The Making of Robert E. Lee
- Author: Michael Fellman
- Language: English
- Genre: Biography
- Publisher: Johns Hopkins University Press
- Publication date: 2000, 2003 (paperback)
- Media type: Print (book)
- Pages: 384
- ISBN: 0-679-45650-3
- OCLC: 43207735
- Dewey Decimal: 973.7/3/092 B 21
- LC Class: E467.1.L4 F45 2000

= The Making of Robert E. Lee =

Biography of Robert E. Lee

The Making of Robert E. Lee by Michael Fellman is a biography of the famous Confederate general. It looks mostly at his character and beliefs. It says relatively little about the details of particular battles, though it speculates about why he may have made particular choices.

==Lee's origins==
Fellman describes Robert E. Lee's singular position as the son of Henry "Light Horse Harry" Lee, a hero of the American War of Independence. His relatively impoverished upbringing, after his father lost most of his fortune and suffered injuries that later killed him after being attacked by a mob in Baltimore in 1812. But how he remained part of the close-knit elite of Virginia.

Young Robert E. Lee made a great impression as a cadet at West Point. Despite his lack of wealth he married Mary Anna Randolph Custis, the great-granddaughter of Martha Washington and step-granddaughter of George Washington. And the problems he had when he had to manage her father's plantation after she inherited it. Fellman discusses the accusations made that Lee had had some runaway slaves whipped, and reckons them to be broadly true.

Fellman argued that Lee successfully modelled himself on the ideal of George Washington, achieving a very high degree of self-control according to the ideals of the southern gentry. That though Lee had reservations about slavery, he was against abolishing it and wished that all freed blacks could be sent back to Africa. Fellman also argues that Lee was out of tune with the rising tide of democracy, North and South.

==Lee in the Civil War==
Military matters are dealt with in four chapters, with a fifth that discusses Lee's views on irregular warfare and guerrilla warfare. Fellman sees Lee's career as falling into three phases:

Initial setbacks. He entered the war with a reputation for being the South's best general. But he could not overcome the difficulties he found in West Virginia and was defeated at the Battle of Cheat Mountain. He was then sent to organise the coastal defenses of Carolina and Georgia, but was hampered by the lack of an effective Confederate navy and was once again blamed by the Confederate press. He became military adviser to Jefferson Davis, president of the Confederacy, whom he knew from West Point.

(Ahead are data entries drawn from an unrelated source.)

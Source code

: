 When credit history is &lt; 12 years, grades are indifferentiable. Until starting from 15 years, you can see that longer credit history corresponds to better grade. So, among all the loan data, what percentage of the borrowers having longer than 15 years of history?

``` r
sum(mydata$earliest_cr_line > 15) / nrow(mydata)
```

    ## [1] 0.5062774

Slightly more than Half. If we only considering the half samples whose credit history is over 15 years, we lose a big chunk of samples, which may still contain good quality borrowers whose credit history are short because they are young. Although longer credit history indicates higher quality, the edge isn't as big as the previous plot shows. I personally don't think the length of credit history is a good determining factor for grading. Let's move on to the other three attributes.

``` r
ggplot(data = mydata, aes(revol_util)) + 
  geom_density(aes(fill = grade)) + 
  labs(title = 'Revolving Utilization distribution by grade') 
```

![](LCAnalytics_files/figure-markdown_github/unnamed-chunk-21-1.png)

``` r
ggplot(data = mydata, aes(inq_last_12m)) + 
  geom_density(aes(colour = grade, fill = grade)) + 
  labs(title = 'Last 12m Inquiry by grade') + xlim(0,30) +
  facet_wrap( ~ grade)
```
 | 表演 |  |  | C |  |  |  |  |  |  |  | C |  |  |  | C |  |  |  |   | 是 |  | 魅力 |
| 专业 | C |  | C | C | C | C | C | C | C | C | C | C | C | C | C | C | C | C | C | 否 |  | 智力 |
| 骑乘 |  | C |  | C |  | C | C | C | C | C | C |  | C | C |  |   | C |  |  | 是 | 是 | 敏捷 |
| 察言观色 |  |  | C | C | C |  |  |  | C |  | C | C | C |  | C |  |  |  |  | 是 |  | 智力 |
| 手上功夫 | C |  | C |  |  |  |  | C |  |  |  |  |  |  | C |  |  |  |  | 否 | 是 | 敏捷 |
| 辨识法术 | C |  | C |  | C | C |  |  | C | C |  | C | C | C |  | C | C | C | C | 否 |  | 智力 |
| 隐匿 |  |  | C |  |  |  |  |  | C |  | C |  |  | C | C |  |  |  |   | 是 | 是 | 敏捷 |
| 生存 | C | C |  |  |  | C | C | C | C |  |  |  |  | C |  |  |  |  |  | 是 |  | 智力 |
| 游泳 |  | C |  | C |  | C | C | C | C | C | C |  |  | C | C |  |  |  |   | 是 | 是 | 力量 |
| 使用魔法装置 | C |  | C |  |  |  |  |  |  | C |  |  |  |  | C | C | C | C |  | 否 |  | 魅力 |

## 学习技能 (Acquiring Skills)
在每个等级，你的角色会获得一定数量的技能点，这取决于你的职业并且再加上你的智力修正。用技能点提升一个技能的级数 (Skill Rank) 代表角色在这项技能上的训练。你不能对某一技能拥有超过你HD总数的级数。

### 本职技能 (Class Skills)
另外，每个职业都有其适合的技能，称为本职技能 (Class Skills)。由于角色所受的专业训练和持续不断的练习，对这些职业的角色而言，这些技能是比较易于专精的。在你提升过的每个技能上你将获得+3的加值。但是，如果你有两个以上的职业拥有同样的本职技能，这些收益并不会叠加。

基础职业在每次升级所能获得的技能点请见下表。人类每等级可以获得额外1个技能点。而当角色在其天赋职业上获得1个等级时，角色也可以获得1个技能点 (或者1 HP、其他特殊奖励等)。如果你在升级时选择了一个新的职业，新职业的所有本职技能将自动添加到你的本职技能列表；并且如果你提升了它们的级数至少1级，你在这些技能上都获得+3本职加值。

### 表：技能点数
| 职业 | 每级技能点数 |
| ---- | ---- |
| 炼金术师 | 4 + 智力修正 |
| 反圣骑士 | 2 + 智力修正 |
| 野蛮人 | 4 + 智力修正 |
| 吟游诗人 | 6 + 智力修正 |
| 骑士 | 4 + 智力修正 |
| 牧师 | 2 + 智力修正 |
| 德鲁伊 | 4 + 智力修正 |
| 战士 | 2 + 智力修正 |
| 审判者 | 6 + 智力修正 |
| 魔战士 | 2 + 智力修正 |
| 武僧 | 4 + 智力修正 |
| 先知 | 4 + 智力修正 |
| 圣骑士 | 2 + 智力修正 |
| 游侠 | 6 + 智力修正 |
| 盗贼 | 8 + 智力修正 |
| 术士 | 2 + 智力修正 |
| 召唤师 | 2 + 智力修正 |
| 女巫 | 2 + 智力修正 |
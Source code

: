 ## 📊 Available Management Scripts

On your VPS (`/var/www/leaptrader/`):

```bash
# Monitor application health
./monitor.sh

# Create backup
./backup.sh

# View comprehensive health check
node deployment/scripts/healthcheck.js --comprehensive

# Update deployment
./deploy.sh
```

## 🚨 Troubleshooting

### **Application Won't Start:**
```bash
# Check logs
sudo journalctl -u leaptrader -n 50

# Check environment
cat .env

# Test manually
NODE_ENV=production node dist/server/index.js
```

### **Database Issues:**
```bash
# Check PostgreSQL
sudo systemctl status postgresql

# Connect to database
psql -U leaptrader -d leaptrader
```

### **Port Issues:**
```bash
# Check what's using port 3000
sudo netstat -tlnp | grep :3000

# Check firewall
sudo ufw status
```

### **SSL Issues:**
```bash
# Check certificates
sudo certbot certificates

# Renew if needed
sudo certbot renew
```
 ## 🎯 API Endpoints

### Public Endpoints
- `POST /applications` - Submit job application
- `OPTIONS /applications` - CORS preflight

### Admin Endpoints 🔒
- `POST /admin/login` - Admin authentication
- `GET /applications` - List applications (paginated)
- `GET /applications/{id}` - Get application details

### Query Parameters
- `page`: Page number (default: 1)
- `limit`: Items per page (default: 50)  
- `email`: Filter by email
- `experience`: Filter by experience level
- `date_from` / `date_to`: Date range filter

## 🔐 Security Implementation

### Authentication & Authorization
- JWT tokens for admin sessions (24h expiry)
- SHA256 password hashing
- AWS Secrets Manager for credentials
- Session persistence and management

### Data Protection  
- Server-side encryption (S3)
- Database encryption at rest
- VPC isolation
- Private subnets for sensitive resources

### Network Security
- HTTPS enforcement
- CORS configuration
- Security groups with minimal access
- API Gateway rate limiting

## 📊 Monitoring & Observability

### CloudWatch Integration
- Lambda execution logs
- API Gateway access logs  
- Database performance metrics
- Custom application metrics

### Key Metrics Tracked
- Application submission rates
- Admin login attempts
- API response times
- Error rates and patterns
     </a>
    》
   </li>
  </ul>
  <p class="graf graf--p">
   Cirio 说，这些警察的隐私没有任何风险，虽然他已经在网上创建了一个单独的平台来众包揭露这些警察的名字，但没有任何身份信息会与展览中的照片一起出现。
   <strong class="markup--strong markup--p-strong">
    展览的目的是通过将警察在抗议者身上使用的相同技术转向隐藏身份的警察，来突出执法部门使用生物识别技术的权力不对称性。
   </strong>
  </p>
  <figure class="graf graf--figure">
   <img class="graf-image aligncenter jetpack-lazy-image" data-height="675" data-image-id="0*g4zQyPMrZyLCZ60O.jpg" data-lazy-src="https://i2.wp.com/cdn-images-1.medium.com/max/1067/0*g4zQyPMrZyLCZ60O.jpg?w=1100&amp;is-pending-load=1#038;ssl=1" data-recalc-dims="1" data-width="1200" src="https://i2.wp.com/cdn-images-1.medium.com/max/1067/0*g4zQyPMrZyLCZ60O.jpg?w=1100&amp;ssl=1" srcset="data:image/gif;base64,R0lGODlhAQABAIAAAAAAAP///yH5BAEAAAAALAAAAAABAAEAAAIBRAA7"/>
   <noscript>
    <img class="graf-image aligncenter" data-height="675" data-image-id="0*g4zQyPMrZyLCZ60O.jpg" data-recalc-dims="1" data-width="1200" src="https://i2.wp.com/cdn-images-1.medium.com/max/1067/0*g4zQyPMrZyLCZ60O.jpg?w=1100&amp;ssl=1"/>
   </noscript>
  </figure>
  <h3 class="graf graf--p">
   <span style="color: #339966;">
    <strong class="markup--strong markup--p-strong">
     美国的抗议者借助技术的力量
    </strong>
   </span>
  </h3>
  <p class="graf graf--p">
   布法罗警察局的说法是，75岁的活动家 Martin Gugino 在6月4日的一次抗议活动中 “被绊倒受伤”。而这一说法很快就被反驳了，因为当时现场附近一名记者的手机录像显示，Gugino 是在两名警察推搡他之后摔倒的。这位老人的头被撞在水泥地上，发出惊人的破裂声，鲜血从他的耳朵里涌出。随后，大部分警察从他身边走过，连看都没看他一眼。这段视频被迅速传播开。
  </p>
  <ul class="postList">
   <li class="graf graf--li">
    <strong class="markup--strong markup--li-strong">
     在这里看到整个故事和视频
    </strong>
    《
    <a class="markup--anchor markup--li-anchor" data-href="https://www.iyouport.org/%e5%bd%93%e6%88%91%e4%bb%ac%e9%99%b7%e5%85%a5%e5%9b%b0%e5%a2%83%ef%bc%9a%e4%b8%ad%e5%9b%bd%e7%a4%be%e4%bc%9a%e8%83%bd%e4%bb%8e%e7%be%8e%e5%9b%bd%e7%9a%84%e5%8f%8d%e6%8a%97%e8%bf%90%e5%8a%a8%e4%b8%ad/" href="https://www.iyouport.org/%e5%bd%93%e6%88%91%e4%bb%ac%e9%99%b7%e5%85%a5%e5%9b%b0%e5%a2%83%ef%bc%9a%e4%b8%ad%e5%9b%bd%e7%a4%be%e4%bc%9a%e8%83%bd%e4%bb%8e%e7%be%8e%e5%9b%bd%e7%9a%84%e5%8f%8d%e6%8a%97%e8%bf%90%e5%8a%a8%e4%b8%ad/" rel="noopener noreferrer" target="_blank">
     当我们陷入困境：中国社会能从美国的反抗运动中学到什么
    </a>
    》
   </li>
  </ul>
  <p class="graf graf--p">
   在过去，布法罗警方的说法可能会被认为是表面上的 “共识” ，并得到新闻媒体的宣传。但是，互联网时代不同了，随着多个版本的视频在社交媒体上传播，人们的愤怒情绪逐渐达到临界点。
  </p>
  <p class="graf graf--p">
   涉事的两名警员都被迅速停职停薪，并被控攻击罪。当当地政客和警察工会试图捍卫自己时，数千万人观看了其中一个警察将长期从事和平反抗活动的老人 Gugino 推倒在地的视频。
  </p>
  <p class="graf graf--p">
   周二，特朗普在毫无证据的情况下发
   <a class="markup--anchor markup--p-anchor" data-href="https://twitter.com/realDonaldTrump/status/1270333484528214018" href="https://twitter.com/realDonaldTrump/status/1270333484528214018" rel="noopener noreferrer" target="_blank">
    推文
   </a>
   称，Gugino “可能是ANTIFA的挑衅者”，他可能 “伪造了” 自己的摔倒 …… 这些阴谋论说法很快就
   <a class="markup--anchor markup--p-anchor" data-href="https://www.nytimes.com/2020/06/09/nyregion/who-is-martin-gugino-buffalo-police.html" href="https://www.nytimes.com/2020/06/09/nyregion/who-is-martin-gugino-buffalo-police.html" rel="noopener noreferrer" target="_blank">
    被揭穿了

Sudden success. When Joseph E. Johnston was gravely wounded, Lee was put in command of the defences of Richmond, and achieved a spectacular turn-around. This was followed by a run of victories and optimism, despite the setback at Sharpsburg (Antietam). This lasted up until Gettysburg, which Fellman interprets as a defeat caused by Lee's belief that he could win the war by one big victory.

Slow decline. After Gettysburg, Lee was stalemated by Meade and then driven back by Grant. He could see that the Confederacy was losing, but felt it his duty to continue fighting. Fellman considers that it was Lee's religious faith and belief in the righteousness of the Confederate cause that prevented him from calling for an early surrender.

Fellman also discusses Lee's decision to limit guerilla warfare during the main conflict and his desire to avoid it after he had surrendered the main army. There was also the issue of exchanging prisoners, which broke down because Lee and other Confederate leaders considered that captured Union soldiers who had been slaves must become slaves again.

==After the war==
Fellman then describes Lee's role after the war, quoting Lee as apparently hoping that the freed blacks would leave Virginia entirely and could be replaced by white immigrants. He notes that Lee never spoke out against lynchings, though as President of Washington College, he did expel students who got involved in mob violence.